Çanakkale Savaşının son günlerinde Avrupalı pek çok gazeteci Türkiye'ye gelmişler.
Bu gazetecilere evvela karşı cephe gezdiriliyor. Daha sonra Türk siperlerinin arkasını da görmek istiyorlar. Bunlardan biri olan Humanitat gazetesinin muhabiri Valantina isimli gazeteci iyi derecede Türkçe bilen bir Türkolog imiş.
"Karlı bir gün" diye başlıyor anlatmaya Valantina. Çanakkale'ye çıktık, denizin kenarında rıhtım var. Orada 3 çocuk karda oynuyorlardı. Üzerlerinde sadece çuval var. Çuvalı tersinden, sağından, solundan delip çocukların başından geçirmişler. Üçü de soğuktan morarmıştı.
9–10 yaşlarında görünen birine,
"Babanız ne iş yapıyor?" diye sordum.
"Öldü" dedi.
"Nerede öldü, niye öldü?"
"Savaşta şehit olmuş"
"Size anneniz mi bakıyor?"
"Hayır annemiz de öldü", dediler
Peki size kim bakıyor, diye sorunca;
"Bize ninemiz bakıyor" dediler ve derme çatma bir kulübe gösterdiler.
Valantina diyor ki; ben Türk tarihini biliyorum.
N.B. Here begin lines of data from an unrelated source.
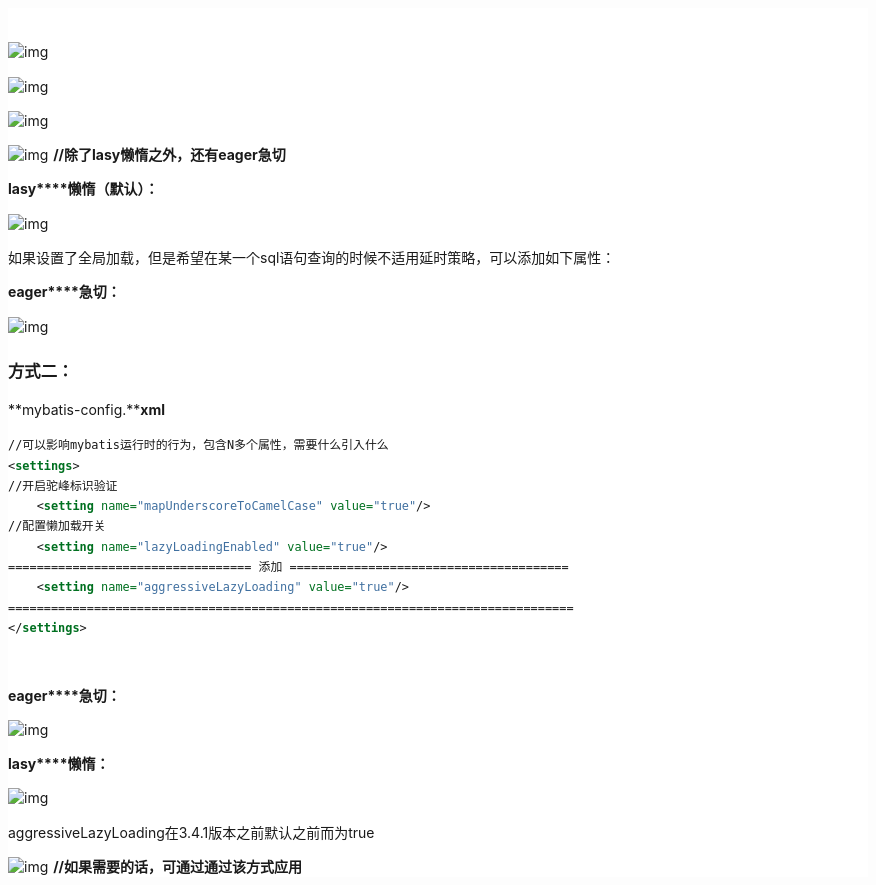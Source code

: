 ![点击并拖拽以移动](data:image/gif;base64,R0lGODlhAQABAPABAP///wAAACH5BAEKAAAALAAAAAABAAEAAAICRAEAOw==)

![img](https://img-blog.csdnimg.cn/20200807093539119.png)![点击并拖拽以移动](data:image/gif;base64,R0lGODlhAQABAPABAP///wAAACH5BAEKAAAALAAAAAABAAEAAAICRAEAOw==)

![img](https://img-blog.csdnimg.cn/2020080709354250.png?x-oss-process=image/watermark,type_ZmFuZ3poZW5naGVpdGk,shadow_10,text_aHR0cHM6Ly9ibG9nLmNzZG4ubmV0L3dlaXhpbl80NTA0MjU2OQ==,size_16,color_FFFFFF,t_70)![点击并拖拽以移动](data:image/gif;base64,R0lGODlhAQABAPABAP///wAAACH5BAEKAAAALAAAAAABAAEAAAICRAEAOw==)

![img](https://img-blog.csdnimg.cn/20200807093546995.png?x-oss-process=image/watermark,type_ZmFuZ3poZW5naGVpdGk,shadow_10,text_aHR0cHM6Ly9ibG9nLmNzZG4ubmV0L3dlaXhpbl80NTA0MjU2OQ==,size_16,color_FFFFFF,t_70)![点击并拖拽以移动](data:image/gif;base64,R0lGODlhAQABAPABAP///wAAACH5BAEKAAAALAAAAAABAAEAAAICRAEAOw==)

![img](https://img-blog.csdnimg.cn/20200807093550681.png?x-oss-process=image/watermark,type_ZmFuZ3poZW5naGVpdGk,shadow_10,text_aHR0cHM6Ly9ibG9nLmNzZG4ubmV0L3dlaXhpbl80NTA0MjU2OQ==,size_16,color_FFFFFF,t_70)![点击并拖拽以移动](data:image/gif;base64,R0lGODlhAQABAPABAP///wAAACH5BAEKAAAALAAAAAABAAEAAAICRAEAOw==) **//除了lasy懒惰之外，还有eager急切**

**lasy****懒惰（默认）：**

![img](https://img-blog.csdnimg.cn/20200807093607717.png?x-oss-process=image/watermark,type_ZmFuZ3poZW5naGVpdGk,shadow_10,text_aHR0cHM6Ly9ibG9nLmNzZG4ubmV0L3dlaXhpbl80NTA0MjU2OQ==,size_16,color_FFFFFF,t_70)![点击并拖拽以移动](data:image/gif;base64,R0lGODlhAQABAPABAP///wAAACH5BAEKAAAALAAAAAABAAEAAAICRAEAOw==)

如果设置了全局加载，但是希望在某一个sql语句查询的时候不适用延时策略，可以添加如下属性：

**eager****急切：**

![img](https://img-blog.csdnimg.cn/20200807093615897.png?x-oss-process=image/watermark,type_ZmFuZ3poZW5naGVpdGk,shadow_10,text_aHR0cHM6Ly9ibG9nLmNzZG4ubmV0L3dlaXhpbl80NTA0MjU2OQ==,size_16,color_FFFFFF,t_70)![点击并拖拽以移动](data:image/gif;base64,R0lGODlhAQABAPABAP///wAAACH5BAEKAAAALAAAAAABAAEAAAICRAEAOw==)

### **方式二：**

**mybatis-config.****xml**

```XML
//可以影响mybatis运行时的行为，包含N多个属性，需要什么引入什么
<settings>
//开启驼峰标识验证
    <setting name="mapUnderscoreToCamelCase" value="true"/>
//配置懒加载开关
    <setting name="lazyLoadingEnabled" value="true"/>
================================== 添加 =======================================
    <setting name="aggressiveLazyLoading" value="true"/>
===============================================================================
</settings>
```

![点击并拖拽以移动](data:image/gif;base64,R0lGODlhAQABAPABAP///wAAACH5BAEKAAAALAAAAAABAAEAAAICRAEAOw==)

**eager****急切：**

![img](https://img-blog.csdnimg.cn/20200807093639993.png?x-oss-process=image/watermark,type_ZmFuZ3poZW5naGVpdGk,shadow_10,text_aHR0cHM6Ly9ibG9nLmNzZG4ubmV0L3dlaXhpbl80NTA0MjU2OQ==,size_16,color_FFFFFF,t_70)![点击并拖拽以移动](data:image/gif;base64,R0lGODlhAQABAPABAP///wAAACH5BAEKAAAALAAAAAABAAEAAAICRAEAOw==)

**lasy****懒惰：**

![img](https://img-blog.csdnimg.cn/20200807093646911.png?x-oss-process=image/watermark,type_ZmFuZ3poZW5naGVpdGk,shadow_10,text_aHR0cHM6Ly9ibG9nLmNzZG4ubmV0L3dlaXhpbl80NTA0MjU2OQ==,size_16,color_FFFFFF,t_70)![点击并拖拽以移动](data:image/gif;base64,R0lGODlhAQABAPABAP///wAAACH5BAEKAAAALAAAAAABAAEAAAICRAEAOw==)

aggressiveLazyLoading在3.4.1版本之前默认之前而为true

![img](https://img-blog.csdnimg.cn/20200807093656900.png)![点击并拖拽以移动](data:image/gif;base64,R0lGODlhAQABAPABAP///wAAACH5BAEKAAAALAAAAAABAAEAAAICRAEAOw==) **//如果需要的话，可通过通过该方式应用**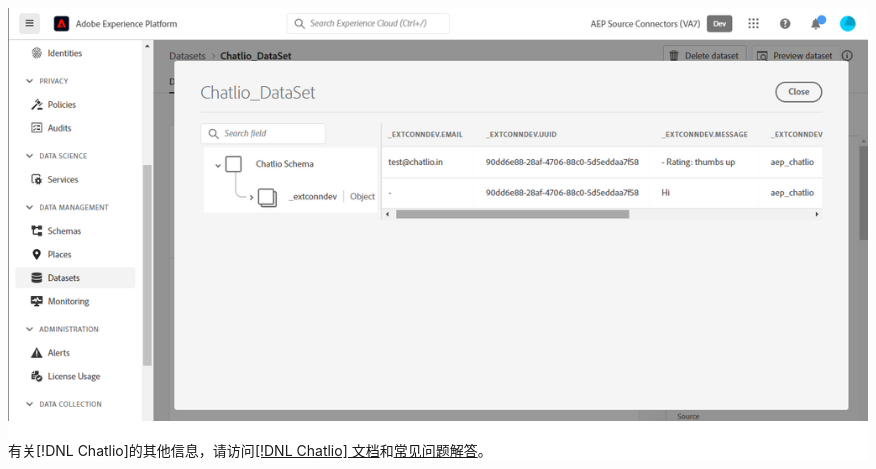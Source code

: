 ![显示已摄取事件的平台UI屏幕截图](../../../../images/tutorials/create/marketing-automation/chatlio-webhook/platform-dataset.png)

有关[!DNL Chatlio]的其他信息，请访问[[!DNL Chatlio] 文档](https://chatlio.com/docs/)和[常见问题解答](https://chatlio.com/pricing/#FAQ)。
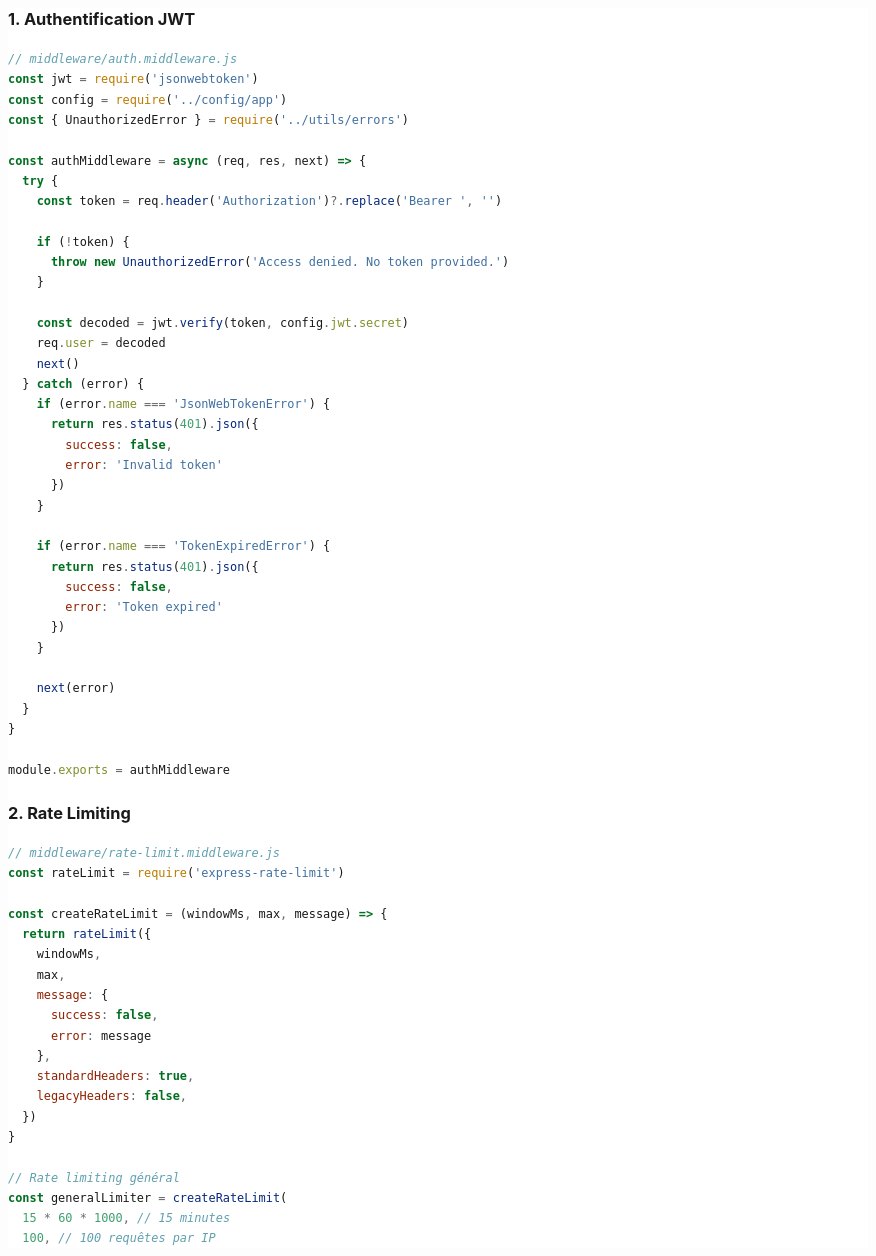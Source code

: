 ### 1. Authentification JWT

```javascript
// middleware/auth.middleware.js
const jwt = require('jsonwebtoken')
const config = require('../config/app')
const { UnauthorizedError } = require('../utils/errors')

const authMiddleware = async (req, res, next) => {
  try {
    const token = req.header('Authorization')?.replace('Bearer ', '')
    
    if (!token) {
      throw new UnauthorizedError('Access denied. No token provided.')
    }

    const decoded = jwt.verify(token, config.jwt.secret)
    req.user = decoded
    next()
  } catch (error) {
    if (error.name === 'JsonWebTokenError') {
      return res.status(401).json({
        success: false,
        error: 'Invalid token'
      })
    }
    
    if (error.name === 'TokenExpiredError') {
      return res.status(401).json({
        success: false,
        error: 'Token expired'
      })
    }
    
    next(error)
  }
}

module.exports = authMiddleware
```

### 2. Rate Limiting

```javascript
// middleware/rate-limit.middleware.js
const rateLimit = require('express-rate-limit')

const createRateLimit = (windowMs, max, message) => {
  return rateLimit({
    windowMs,
    max,
    message: {
      success: false,
      error: message
    },
    standardHeaders: true,
    legacyHeaders: false,
  })
}

// Rate limiting général
const generalLimiter = createRateLimit(
  15 * 60 * 1000, // 15 minutes
  100, // 100 requêtes par IP
```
Bu kadar muhteşem bir tarih gelmiş bir torba kemik haline dönüşmüş, bu çuvallara girmiş, artık bu iş bitmiş, bu milletin dirilmesi mümkün değildir, diye
düşünüyordum ki, o derme çatma kulübenin kapısı açıldı. İhtiyar bir kadın bastonuna tutunarak dışarı çıktı, çocukları çağırmaya başladı:
"Gazanfer, Muzaffer, Mücahit koşun yavrularım, çorba yaptım, için."
Çocuklar kulübeye doğru koşarken tekrar düşünmeye başladım. Kanaat ettim ki, en kara gününde çuvalların içindeki çocuklarına Gazanfer, Muzaffer, Mücahit adı takan bir millet yakında mutlaka tekrar dirilecektir.